= Provided data =
+ + + +

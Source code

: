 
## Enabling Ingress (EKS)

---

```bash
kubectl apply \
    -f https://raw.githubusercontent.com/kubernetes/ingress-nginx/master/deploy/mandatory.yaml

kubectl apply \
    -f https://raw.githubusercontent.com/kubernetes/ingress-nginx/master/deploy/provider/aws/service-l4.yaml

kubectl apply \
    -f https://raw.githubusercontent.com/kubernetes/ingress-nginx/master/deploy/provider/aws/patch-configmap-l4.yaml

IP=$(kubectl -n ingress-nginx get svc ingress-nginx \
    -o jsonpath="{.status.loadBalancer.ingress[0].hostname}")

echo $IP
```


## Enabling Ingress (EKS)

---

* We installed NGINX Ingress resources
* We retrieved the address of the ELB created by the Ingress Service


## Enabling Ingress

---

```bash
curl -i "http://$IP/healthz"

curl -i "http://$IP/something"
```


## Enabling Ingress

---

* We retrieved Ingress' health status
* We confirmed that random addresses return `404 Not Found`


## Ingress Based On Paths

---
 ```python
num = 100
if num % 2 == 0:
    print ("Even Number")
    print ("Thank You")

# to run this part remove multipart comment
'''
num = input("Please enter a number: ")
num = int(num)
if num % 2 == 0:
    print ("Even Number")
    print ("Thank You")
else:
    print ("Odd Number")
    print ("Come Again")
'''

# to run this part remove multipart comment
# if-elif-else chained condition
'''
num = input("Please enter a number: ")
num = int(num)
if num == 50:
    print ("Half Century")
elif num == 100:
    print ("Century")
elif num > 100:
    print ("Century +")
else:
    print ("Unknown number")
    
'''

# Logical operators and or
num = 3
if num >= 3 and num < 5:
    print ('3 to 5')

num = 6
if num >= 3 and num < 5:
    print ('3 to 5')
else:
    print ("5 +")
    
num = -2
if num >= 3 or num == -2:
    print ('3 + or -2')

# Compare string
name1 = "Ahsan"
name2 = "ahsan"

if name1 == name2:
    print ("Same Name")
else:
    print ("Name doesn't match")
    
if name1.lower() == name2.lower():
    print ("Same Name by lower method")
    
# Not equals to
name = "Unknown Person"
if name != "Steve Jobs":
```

+ + + +

From the records above, pick out and copy each line holding the word "deploy".

= Task answer =
    -f https://raw.githubusercontent.com/kubernetes/ingress-nginx/master/deploy/mandatory.yaml
    -f https://raw.githubusercontent.com/kubernetes/ingress-nginx/master/deploy/provider/aws/service-l4.yaml
    -f https://raw.githubusercontent.com/kubernetes/ingress-nginx/master/deploy/provider/aws/patch-configmap-l4.yaml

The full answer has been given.